Photo by Annie Spratt on Unsplash

( – On Tuesday, the Food and Drug Administration announced that there had been bird flu virus inactive fragments found in pasteurized milk. The FDA, along with the U.S. Department of Agriculture (USDA) have pointed out that these remnants are not a representation of the actual virus and that there was no health risk to consumers. 

The FDA wrote regarding the pasteurization process that they have seen nothing that would indicate that the commercial milk supply is not safe. Scientists have also suggested that currently there is no evidence indicating that consuming this type of food could result in someone contracting the virus. 

North Carolina State University emeritus food microbiologist and virologist Lee-Ann Jaykus argued that there was currently no evidence to suggest that the fragments are an infectious virus and that the FDA is looking further into this. 
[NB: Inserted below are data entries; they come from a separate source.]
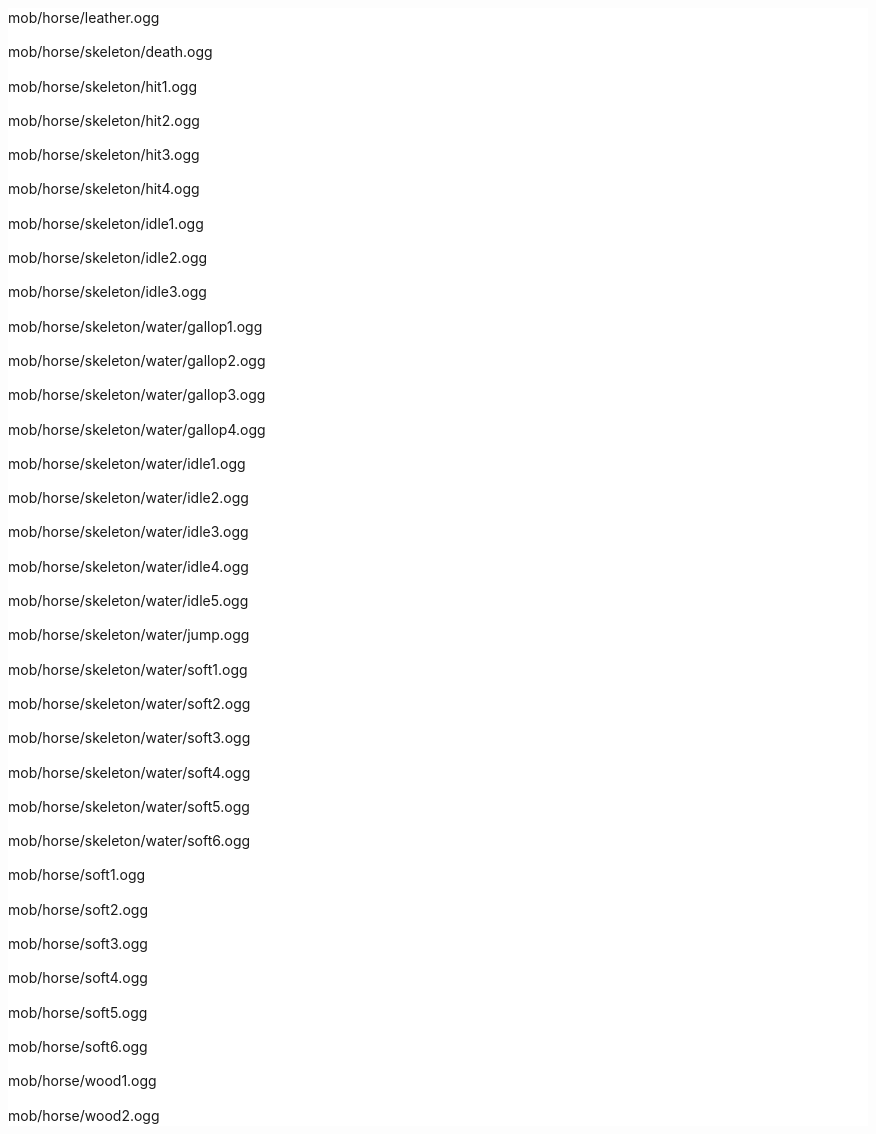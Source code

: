 mob/horse/leather.ogg

mob/horse/skeleton/death.ogg

mob/horse/skeleton/hit1.ogg

mob/horse/skeleton/hit2.ogg

mob/horse/skeleton/hit3.ogg

mob/horse/skeleton/hit4.ogg

mob/horse/skeleton/idle1.ogg

mob/horse/skeleton/idle2.ogg

mob/horse/skeleton/idle3.ogg

mob/horse/skeleton/water/gallop1.ogg

mob/horse/skeleton/water/gallop2.ogg

mob/horse/skeleton/water/gallop3.ogg

mob/horse/skeleton/water/gallop4.ogg

mob/horse/skeleton/water/idle1.ogg

mob/horse/skeleton/water/idle2.ogg

mob/horse/skeleton/water/idle3.ogg

mob/horse/skeleton/water/idle4.ogg

mob/horse/skeleton/water/idle5.ogg

mob/horse/skeleton/water/jump.ogg

mob/horse/skeleton/water/soft1.ogg

mob/horse/skeleton/water/soft2.ogg

mob/horse/skeleton/water/soft3.ogg

mob/horse/skeleton/water/soft4.ogg

mob/horse/skeleton/water/soft5.ogg

mob/horse/skeleton/water/soft6.ogg

mob/horse/soft1.ogg

mob/horse/soft2.ogg

mob/horse/soft3.ogg

mob/horse/soft4.ogg

mob/horse/soft5.ogg

mob/horse/soft6.ogg

mob/horse/wood1.ogg

mob/horse/wood2.ogg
The FDA has been running tests across the nation but did not reveal which areas the positive samples had come from. 

The virus, known as Type A H5N1 has so far been found in cattle in a number of states including South Dakota, Kansas, New Mexico, North Carolina, and Ohio. The virus has caused a lot of deaths in wild bird and animal populations across the U.S. and has even caused the death of sea lions in South America. For dairy cows, the most common symptom for dairy cows that have contracted the virus is a decrease in appetite and lactation. 

In the United States, there are two people who have been infected by the action. One is a Texas dairy worker who contracted it from an infected cow.